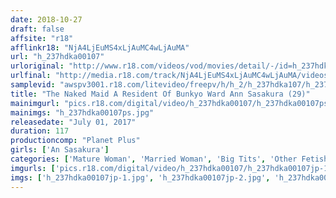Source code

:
 ```yaml
---
date: 2018-10-27
draft: false
affsite: "r18"
afflinkr18: "NjA4LjEuMS4xLjAuMC4wLjAuMA"
url: "h_237hdka00107"
urloriginal: "http://www.r18.com/videos/vod/movies/detail/-/id=h_237hdka00107"
urlfinal: "http://media.r18.com/track/NjA4LjEuMS4xLjAuMC4wLjAuMA/videos/vod/movies/detail/-/id=h_237hdka00107"
samplevid: "awspv3001.r18.com/litevideo/freepv/h/h_2/h_237hdka107/h_237hdka107_dmb_w.mp4"
title: "The Naked Maid A Resident Of Bunkyo Ward Ann Sasakura (29)"
mainimgurl: "pics.r18.com/digital/video/h_237hdka00107/h_237hdka00107ps.jpg"
mainimgs: "h_237hdka00107ps.jpg"
releasedate: "July 01, 2017"
duration: 117
productioncomp: "Planet Plus"
girls: ['An Sasakura']
categories: ['Mature Woman', 'Married Woman', 'Big Tits', 'Other Fetishes', 'Featured Actress', 'Creampie', 'Hi-Def']
imgurls: ['pics.r18.com/digital/video/h_237hdka00107/h_237hdka00107jp-1.jpg', 'pics.r18.com/digital/video/h_237hdka00107/h_237hdka00107jp-2.jpg', 'pics.r18.com/digital/video/h_237hdka00107/h_237hdka00107jp-3.jpg', 'pics.r18.com/digital/video/h_237hdka00107/h_237hdka00107jp-4.jpg', 'pics.r18.com/digital/video/h_237hdka00107/h_237hdka00107jp-5.jpg', 'pics.r18.com/digital/video/h_237hdka00107/h_237hdka00107jp-6.jpg', 'pics.r18.com/digital/video/h_237hdka00107/h_237hdka00107jp-7.jpg', 'pics.r18.com/digital/video/h_237hdka00107/h_237hdka00107jp-8.jpg', 'pics.r18.com/digital/video/h_237hdka00107/h_237hdka00107jp-9.jpg', 'pics.r18.com/digital/video/h_237hdka00107/h_237hdka00107jp-10.jpg', 'pics.r18.com/digital/video/h_237hdka00107/h_237hdka00107jp-11.jpg', 'pics.r18.com/digital/video/h_237hdka00107/h_237hdka00107jp-12.jpg', 'pics.r18.com/digital/video/h_237hdka00107/h_237hdka00107jp-13.jpg', 'pics.r18.com/digital/video/h_237hdka00107/h_237hdka00107jp-14.jpg', 'pics.r18.com/digital/video/h_237hdka00107/h_237hdka00107jp-15.jpg', 'pics.r18.com/digital/video/h_237hdka00107/h_237hdka00107jp-16.jpg', 'pics.r18.com/digital/video/h_237hdka00107/h_237hdka00107jp-17.jpg', 'pics.r18.com/digital/video/h_237hdka00107/h_237hdka00107jp-18.jpg', 'pics.r18.com/digital/video/h_237hdka00107/h_237hdka00107jp-19.jpg', 'pics.r18.com/digital/video/h_237hdka00107/h_237hdka00107jp-20.jpg']
imgs: ['h_237hdka00107jp-1.jpg', 'h_237hdka00107jp-2.jpg', 'h_237hdka00107jp-3.jpg', 'h_237hdka00107jp-4.jpg', 'h_237hdka00107jp-5.jpg', 'h_237hdka00107jp-6.jpg', 'h_237hdka00107jp-7.jpg', 'h_237hdka00107jp-8.jpg', 'h_237hdka00107jp-9.jpg', 'h_237hdka00107jp-10.jpg', 'h_237hdka00107jp-11.jpg', 'h_237hdka00107jp-12.jpg', 'h_237hdka00107jp-13.jpg', 'h_237hdka00107jp-14.jpg', 'h_237hdka00107jp-15.jpg', 'h_237hdka00107jp-16.jpg', 'h_237hdka00107jp-17.jpg', 'h_237hdka00107jp-18.jpg', 'h_237hdka00107jp-19.jpg', 'h_237hdka00107jp-20.jpg']
---
```

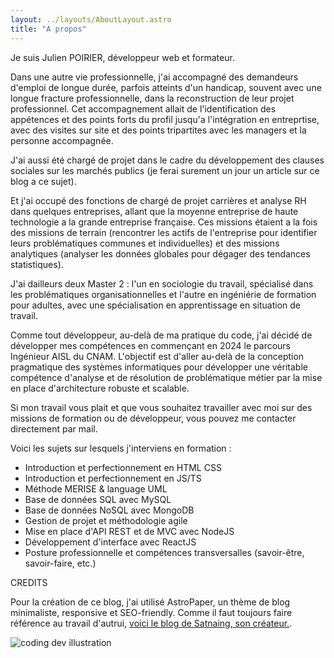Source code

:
 ```yaml
---
layout: ../layouts/AboutLayout.astro
title: "A propos"
---
```


Je suis Julien POIRIER, développeur web et formateur.

Dans une autre vie professionnelle, j'ai accompagné des demandeurs d'emploi de longue durée, parfois atteints d'un handicap, souvent avec une longue fracture professionnelle, dans la reconstruction de leur projet professionnel.
Cet accompagnement allait de l'identification des appétences et des points forts du profil jusqu'a l'intégration en entreprtise, avec des visites sur site et des points tripartites avec les managers et la personne accompagnée.

J'ai aussi été chargé de projet dans le cadre du développement des clauses sociales sur les marchés publics (je ferai surement un jour un article sur ce blog a ce sujet).

Et j'ai occupé des fonctions de chargé de projet carrières et analyse RH dans quelques entreprises, allant que la moyenne entreprise de haute technologie a la grande entreprise française. Ces missions étaient a la fois des missions de terrain (rencontrer les actifs de l'entreprise pour identifier leurs problématiques communes et individuelles) et des missions analytiques (analyser les données globales pour dégager des tendances statistiques).

J'ai dailleurs deux Master 2 : l'un en sociologie du travail, spécialisé dans les problématiques organisationnelles et l'autre en ingéniérie de formation pour adultes, avec une spécialisation en apprentissage en situation de travail.

Comme tout développeur, au-delà de ma pratique du code, j'ai décidé de développer mes compétences en commençant en 2024 le parcours Ingénieur AISL du CNAM. L'objectif est d'aller au-delà de la conception pragmatique des systèmes informatiques pour développer une véritable compétence d'analyse et de résolution de problématique métier par la mise en place d'architecture robuste et scalable.

Si mon travail vous plait et que vous souhaitez travailler avec moi sur des missions de formation ou de développeur, vous pouvez me contacter directement par mail.

Voici les sujets sur lesquels j'interviens en formation :

- Introduction et perfectionnement en HTML CSS
- Introduction et perfectionnement en JS/TS
- Méthode MERISE & language UML
- Base de données SQL avec MySQL
- Base de données NoSQL avec MongoDB
- Gestion de projet et méthodologie agile
- Mise en place d'API REST et de MVC avec NodeJS
- Développement d'interface avec ReactJS
- Posture professionnelle et compétences transversalles (savoir-être, savoir-faire, etc.)

CREDITS

Pour la création de ce blog, j'ai utilisé AstroPaper, un thème de blog minimaliste, responsive et SEO-friendly.
Comme il faut toujours faire référence au travail d'autrui, [voici le blog de Satnaing, son créateur.](https://satnaing.dev/blog).

<div>
  <img src="/assets/dev.svg" loading="lazy" class="sm:w-1/2 mx-auto" alt="coding dev illustration">
</div>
• • •
In the entries above, find lines with "missions" and copy each.

◆ **COMPLETED TASK**
Et j'ai occupé des fonctions de chargé de projet carrières et analyse RH dans quelques entreprises, allant que la moyenne entreprise de haute technologie a la grande entreprise française. Ces missions étaient a la fois des missions de terrain (rencontrer les actifs de l'entreprise pour identifier leurs problématiques communes et individuelles) et des missions analytiques (analyser les données globales pour dégager des tendances statistiques).
Si mon travail vous plait et que vous souhaitez travailler avec moi sur des missions de formation ou de développeur, vous pouvez me contacter directement par mail.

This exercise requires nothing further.